As previously noted, company policy reasonably requires that merchandise and services be paid for in full, and documented in the company computer, unless other arrangements acceptable to the owners are made, before merchandise leaves the property and/or services are performed. Apart from protecting the company against theft, the policy is essential for the legal and financial protection of buyer and seller.
In this case, documenting the sale of the tires to Newkirk would have obliged the manufacturer to honor warranties in the event the tires proved defective. Additionally, Road Mart's insurer would have been obligated to provide coverage if White had installed the tires in a negligent manner, resulting in injury to Newkirk or other parties.
Moreover, by giving Newkirk the tires without documenting what had been paid, the balance due, and what arrangements had been made with Newkirk to pay the balance,
Newkirk was in a position to claim he had paid in full, which he had not.
White's activities on September 30, 2001, violated company policy, placed his employer in legal and financial jeopardy, and, standing alone, warranted termination.
When the store opened for regularly scheduled business on Monday, October 1, 2001, White's co-workers almost immediately noticed that the display Toyo Proxy 200 was missing and began to search for it. White, who arrived at work shortly after the store opened, was aware that his co-workers were seeking the missing tires, but said nothing.
Mid-morning, White registered the tires in the store computer, placing them “on quote,” in his name, at his employee discount.
Apart from the fundamental dishonesty of attempting to rewrite the history of this transaction as his colleagues were expending efforts to locate Respondent's missing tires, White violated company policy by placing the tires “on quote” in his own name and on his own authority. As previously noted, White was not at liberty to extend the employee discount to Newkirk or anyone else.
Later that morning, White entered the tires into the computer as a sale to himself at the employee discount rate.
By the end of the morning, Road Mart's management had uncovered most of the details regarding White's unauthorized and improper activities of the previous 24 hours. Management confronted White with the results of its investigation, and terminated his employment.

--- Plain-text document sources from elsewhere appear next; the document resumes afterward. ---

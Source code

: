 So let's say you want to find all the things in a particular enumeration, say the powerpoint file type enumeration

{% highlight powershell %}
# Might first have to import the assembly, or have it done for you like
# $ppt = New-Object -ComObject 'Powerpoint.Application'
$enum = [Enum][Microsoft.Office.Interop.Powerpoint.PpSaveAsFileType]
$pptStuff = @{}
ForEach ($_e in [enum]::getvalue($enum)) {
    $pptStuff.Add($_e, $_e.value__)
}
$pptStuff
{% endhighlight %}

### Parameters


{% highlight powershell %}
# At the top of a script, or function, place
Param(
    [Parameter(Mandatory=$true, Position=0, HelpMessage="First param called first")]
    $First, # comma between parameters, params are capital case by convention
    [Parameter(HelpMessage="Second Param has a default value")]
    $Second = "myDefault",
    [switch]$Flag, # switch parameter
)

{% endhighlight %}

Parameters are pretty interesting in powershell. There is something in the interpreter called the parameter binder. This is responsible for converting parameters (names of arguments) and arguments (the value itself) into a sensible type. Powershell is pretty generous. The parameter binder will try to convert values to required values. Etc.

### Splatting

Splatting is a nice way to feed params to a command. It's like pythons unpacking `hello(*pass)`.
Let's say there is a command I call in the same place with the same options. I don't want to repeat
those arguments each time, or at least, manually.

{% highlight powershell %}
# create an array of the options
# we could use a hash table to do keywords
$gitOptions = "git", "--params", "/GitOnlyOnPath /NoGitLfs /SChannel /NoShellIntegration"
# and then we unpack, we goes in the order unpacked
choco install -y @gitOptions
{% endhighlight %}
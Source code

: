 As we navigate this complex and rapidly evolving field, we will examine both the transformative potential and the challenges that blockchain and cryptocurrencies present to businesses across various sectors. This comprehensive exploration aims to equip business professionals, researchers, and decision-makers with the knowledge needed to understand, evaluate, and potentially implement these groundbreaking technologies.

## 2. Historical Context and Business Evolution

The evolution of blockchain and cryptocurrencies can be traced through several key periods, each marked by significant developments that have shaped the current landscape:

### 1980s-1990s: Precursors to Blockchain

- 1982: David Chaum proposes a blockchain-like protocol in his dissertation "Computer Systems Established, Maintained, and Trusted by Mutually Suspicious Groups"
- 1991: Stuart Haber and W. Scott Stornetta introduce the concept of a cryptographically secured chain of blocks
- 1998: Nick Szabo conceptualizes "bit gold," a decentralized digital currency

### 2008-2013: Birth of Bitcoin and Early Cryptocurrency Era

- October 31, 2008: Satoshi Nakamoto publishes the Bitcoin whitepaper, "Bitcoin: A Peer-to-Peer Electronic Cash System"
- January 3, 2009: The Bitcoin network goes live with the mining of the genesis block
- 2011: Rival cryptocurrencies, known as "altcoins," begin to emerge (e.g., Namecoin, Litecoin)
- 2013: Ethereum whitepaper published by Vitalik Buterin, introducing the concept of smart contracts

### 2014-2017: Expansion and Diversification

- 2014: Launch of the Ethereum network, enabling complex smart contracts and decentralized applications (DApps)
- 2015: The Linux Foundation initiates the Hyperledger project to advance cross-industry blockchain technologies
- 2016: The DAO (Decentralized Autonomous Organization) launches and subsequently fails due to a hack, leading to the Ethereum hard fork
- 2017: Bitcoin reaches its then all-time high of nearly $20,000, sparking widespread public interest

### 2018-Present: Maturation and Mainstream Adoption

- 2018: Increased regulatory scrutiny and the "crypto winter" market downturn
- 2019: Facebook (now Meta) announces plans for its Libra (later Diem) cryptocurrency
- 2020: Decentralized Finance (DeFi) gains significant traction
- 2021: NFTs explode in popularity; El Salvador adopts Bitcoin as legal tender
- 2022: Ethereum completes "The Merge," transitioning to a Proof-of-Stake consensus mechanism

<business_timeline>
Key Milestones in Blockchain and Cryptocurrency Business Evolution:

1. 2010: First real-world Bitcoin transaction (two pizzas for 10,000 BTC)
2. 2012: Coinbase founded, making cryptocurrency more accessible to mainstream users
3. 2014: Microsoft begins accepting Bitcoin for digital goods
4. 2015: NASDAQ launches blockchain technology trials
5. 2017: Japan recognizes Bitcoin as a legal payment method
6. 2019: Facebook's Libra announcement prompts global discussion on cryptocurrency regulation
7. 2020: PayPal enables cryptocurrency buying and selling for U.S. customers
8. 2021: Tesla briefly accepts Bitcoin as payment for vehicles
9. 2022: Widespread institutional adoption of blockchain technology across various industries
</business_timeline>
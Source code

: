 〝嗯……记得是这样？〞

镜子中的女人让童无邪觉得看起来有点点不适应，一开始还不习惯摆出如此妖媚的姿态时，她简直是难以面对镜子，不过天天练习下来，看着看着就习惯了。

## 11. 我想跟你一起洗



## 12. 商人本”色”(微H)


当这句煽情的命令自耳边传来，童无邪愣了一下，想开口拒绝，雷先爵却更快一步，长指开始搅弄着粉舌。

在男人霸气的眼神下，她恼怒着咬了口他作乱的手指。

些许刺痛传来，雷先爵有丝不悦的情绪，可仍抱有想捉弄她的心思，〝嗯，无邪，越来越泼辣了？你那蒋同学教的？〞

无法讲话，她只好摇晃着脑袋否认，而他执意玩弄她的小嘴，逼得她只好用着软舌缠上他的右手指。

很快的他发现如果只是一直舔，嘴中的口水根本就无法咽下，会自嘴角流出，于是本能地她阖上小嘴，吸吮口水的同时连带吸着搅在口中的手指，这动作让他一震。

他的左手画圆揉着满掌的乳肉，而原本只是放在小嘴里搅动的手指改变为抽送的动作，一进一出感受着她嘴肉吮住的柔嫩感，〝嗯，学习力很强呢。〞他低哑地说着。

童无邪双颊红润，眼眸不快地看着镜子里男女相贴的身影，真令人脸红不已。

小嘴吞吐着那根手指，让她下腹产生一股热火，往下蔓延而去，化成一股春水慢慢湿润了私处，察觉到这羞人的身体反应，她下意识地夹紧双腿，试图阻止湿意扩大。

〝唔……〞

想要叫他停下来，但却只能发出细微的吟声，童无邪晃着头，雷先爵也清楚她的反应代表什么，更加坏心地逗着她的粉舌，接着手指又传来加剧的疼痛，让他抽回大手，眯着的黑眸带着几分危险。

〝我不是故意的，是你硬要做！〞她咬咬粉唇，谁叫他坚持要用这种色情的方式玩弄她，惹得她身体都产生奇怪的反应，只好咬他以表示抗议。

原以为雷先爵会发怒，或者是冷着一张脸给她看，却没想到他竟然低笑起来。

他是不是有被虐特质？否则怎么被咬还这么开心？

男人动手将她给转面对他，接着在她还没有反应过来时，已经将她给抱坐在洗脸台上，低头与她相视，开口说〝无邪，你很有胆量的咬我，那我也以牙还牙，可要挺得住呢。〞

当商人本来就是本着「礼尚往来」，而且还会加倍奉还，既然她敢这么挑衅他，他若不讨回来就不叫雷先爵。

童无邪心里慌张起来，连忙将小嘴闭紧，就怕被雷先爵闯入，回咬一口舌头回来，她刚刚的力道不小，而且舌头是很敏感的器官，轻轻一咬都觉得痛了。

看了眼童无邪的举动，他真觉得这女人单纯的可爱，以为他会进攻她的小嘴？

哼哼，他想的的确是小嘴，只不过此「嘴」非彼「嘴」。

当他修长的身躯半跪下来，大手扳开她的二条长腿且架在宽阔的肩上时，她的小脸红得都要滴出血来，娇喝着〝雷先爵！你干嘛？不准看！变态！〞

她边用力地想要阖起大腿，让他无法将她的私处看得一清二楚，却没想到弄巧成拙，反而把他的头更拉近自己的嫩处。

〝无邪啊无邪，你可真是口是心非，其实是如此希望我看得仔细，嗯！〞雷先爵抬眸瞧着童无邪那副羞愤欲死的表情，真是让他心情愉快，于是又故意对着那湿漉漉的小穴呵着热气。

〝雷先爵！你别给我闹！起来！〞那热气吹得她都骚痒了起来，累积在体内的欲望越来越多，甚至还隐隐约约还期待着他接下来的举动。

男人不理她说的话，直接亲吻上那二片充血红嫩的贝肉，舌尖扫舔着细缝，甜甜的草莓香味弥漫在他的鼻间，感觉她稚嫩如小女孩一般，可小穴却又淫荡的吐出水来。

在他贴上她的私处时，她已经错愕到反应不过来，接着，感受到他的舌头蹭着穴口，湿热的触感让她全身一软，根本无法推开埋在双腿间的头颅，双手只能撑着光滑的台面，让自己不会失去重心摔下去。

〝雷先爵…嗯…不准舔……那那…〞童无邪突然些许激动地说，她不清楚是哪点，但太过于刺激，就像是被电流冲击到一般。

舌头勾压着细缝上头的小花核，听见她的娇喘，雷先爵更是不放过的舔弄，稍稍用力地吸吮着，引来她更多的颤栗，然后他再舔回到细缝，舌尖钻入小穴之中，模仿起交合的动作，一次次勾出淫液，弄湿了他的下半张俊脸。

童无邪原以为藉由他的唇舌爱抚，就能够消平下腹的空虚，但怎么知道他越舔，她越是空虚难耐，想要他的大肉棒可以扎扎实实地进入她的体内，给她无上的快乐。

Petitioner’s October 1, 2001, termination was based entirely upon his multiple violations of company policy in the
24 hours preceding his termination. Petitioner failed to identify any similarly-situated individual outside the protected class who was treated more favorably with respect to the enforcement of company policy regarding requirements that sales be timely and properly documented.
CONCLUSIONS OF LAW
The Division of Administrative Hearings has jurisdiction over the parties and subject matter of this cause, pursuant to Sections 120.57(1), 120.569, and Chapter 760, Florida Statutes.
Section 760.10, Florida Statutes, prohibits discrimination against any individual with respect to compensation, terms, conditions, or privileges of employment because of the individual's race or gender. See § 760.10(1), Fla. Stat.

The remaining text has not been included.